Es lässt sich natürlich dort kürzer über die Schauinslandstraße zum Notschrei fahren, doch kann der Verkehr schon mal stärker sein und Radler genießen verächtlichen Rowdy-Status unter Autofahrern, wie ich einem Gespräch am Parkplatz entnehmen konnte. Mit dem Exkurs über Gießhübel umfährt man landschaftlich ansprechender den Schauinsland-Trubel, zurück nach Hofsgrund zur anderen Seite bietet sich Straße als auch Piste an. Am Notschrei wurde das Waldhotel sichtbar edel renoviert (ich war schon lange nicht mehr oben vorbeigefahren), das Rot-Weiß steht jetzt allerdings eher symbolisch für Wellnessgäste, die vermögen Schweizer Preise zu zahlen. Nun war und ist der Schwarzwald auch immer in seinen stillen Nischen eine diskrete Luxusecke, von den Kurschattenhüten in Baden-Baden bis zu den Schlemmerstuben von Baiersbronn – der Schwarzwald für die Welt des Geldes, nicht mehr „unser“ Schwarzwald. Immerhin, seinem Charme hat es nie geschadet – vielleicht sogar vermehrt.

Meine Route bleibt kompliziert. Um Muggenbrunn – immerhin dort als Kontrast ein Camping zu finden – ziehe ich eine seltsame Schleife. Zu beiden Seiten gibt es Pistenwege, die ich auch beide einschlage – aber der Reihe nach.
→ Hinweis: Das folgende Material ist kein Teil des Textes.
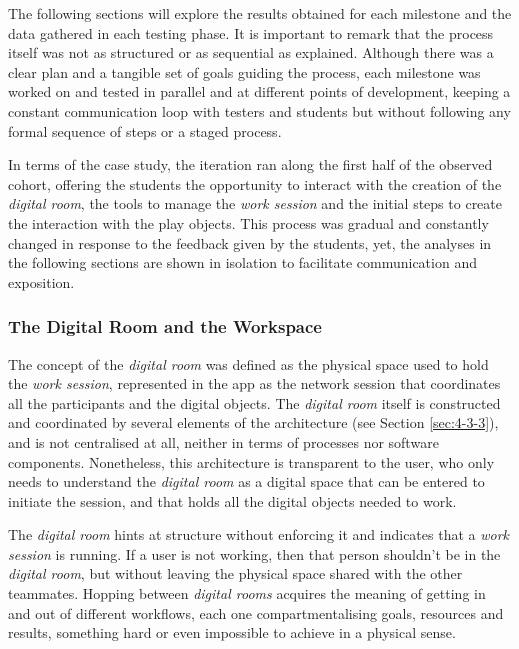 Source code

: The following sections will explore the results obtained for each milestone and the data gathered in each testing phase. It is important to remark that the process itself
was not as structured or as sequential as explained. Although there was a clear plan and a tangible set of goals guiding the process, each milestone was worked on and
tested in parallel and at different points of development, keeping a constant communication loop with testers and students but without following any formal sequence of
steps or a staged process. 

In terms of the case study, the iteration ran along the first half of the observed cohort, offering the students the opportunity to interact with the creation of the \emph{digital room},
the tools to manage the \emph{work session} and the initial steps to create the interaction with the play objects. This process was gradual and constantly changed in response to
the feedback given by the students, yet, the analyses in the following sections are shown in isolation to facilitate communication and exposition.

\subsubsection{The Digital Room and the Workspace  \label{sec:5-2-1-1}}

The concept of the \emph{digital room} was defined as the physical space used to hold the \emph{work session}, represented in the app as the network session that
coordinates all the participants and the digital objects. The \emph{digital room} itself is constructed and coordinated by several elements of the architecture (see
Section \ref{sec:4-3-3}), and is not centralised at all, neither in terms of processes nor software components. Nonetheless, this architecture is transparent to the user,
who only needs to understand the \emph{digital room} as a digital space that can be entered to initiate the session, and that holds all the digital objects needed to work.

The \emph{digital room} hints at structure without enforcing it and indicates that a \emph{work session} is running. If a user is not working, then that person shouldn't
be in the \emph{digital room}, but without leaving the physical space shared with the other teammates. Hopping between \emph{digital rooms} acquires the meaning of getting in
and out of different workflows, each one compartmentalising goals, resources and results, something hard or even impossible to achieve in a physical sense.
Zunächst gelange ich auf der Ostschleife auf den Schwarzwaldradweg – dieses undefinierte Gemisch aus Familienradweg und Mountainbikestrecke – hier eher in Teilen recht derb zu fahren, soweit man in der Talmulde des Holzschlagbachs recht steile, rumpelige Piste zu bewältigen hat. Man mag es kaum für Zufall halten, ist als Abzweig eine MTB-Übungsstrecke ausgewiesen. Was ist eine Übungsstrecke? Ich übe eigentlich nicht, ich mache immer ernst. Mal mit mehr Erfolg, mal mit weniger. Ich übe ein Leben lang den Ernstfall.
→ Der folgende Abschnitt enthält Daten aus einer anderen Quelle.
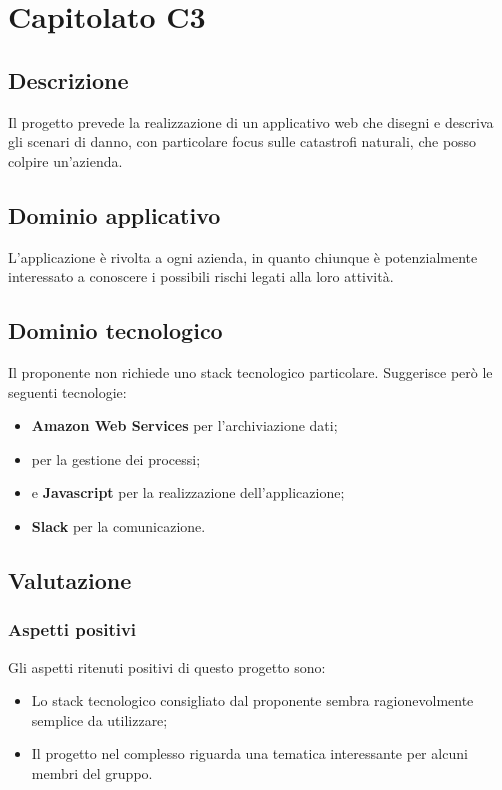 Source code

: \documentclass[../StudioDiFattibilita.tex]{subfiles}
\begin{document}
	\section{Capitolato C3}
		\subsection{Descrizione}
			Il progetto prevede la realizzazione di un applicativo web che disegni e descriva gli scenari di danno, con particolare focus sulle catastrofi naturali, che posso colpire un'azienda.
		\subsection{Dominio applicativo}
			L'applicazione è rivolta a ogni azienda, in quanto chiunque è potenzialmente interessato a conoscere i possibili rischi legati alla loro attività.
		\subsection{Dominio tecnologico} %
			Il proponente non richiede uno stack tecnologico particolare. Suggerisce però le seguenti tecnologie:
			\begin{itemize}
				\item \textbf{Amazon Web Services} per l'archiviazione dati;
				\item \textbf{} per la gestione dei processi;
				\item \textbf{} e \textbf{Javascript} per la realizzazione dell'applicazione;
				\item \textbf{Slack} per la comunicazione.
			\end{itemize}
		\subsection{Valutazione}
			\subsubsection{Aspetti positivi}
				Gli aspetti ritenuti positivi di questo progetto sono:
				\begin{itemize}
					\item Lo stack tecnologico consigliato dal proponente sembra ragionevolmente semplice da utilizzare;
					\item Il progetto nel complesso riguarda una tematica interessante per alcuni membri del gruppo.
				\end{itemize}					
\end{document}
Es gibt Varianten höher und aussichtsreicher gelegen, um Todtnauberg zu erreichen. Unweit dem Ort, naht auf der Waldroute Erlösung von einer Lourdes-Grotte, deren Segenswasser ich aber zur Seite liegen ließ (daher auch nicht weiß, ob dort sinnliche Damenskulpturen zu sehen sein könnten). Pilzskulpturen hingegen schnitzt jemand unten im Ort. Da finden sich auch „Schatzmonster“, „Schätzli“, „Maedli“ oder „Pfiffedeckel“, die Übersetzung aus dem Alemannischen ist im Preis inbegriffen. Eigentlich ist „unten“ falsch beschrieben, denn Todtnauberg zieht sich in einem weiten grünen Bergkessel weit hoch – von hoch bis höher – wie eine Panoramatreppe am Ende der Welt.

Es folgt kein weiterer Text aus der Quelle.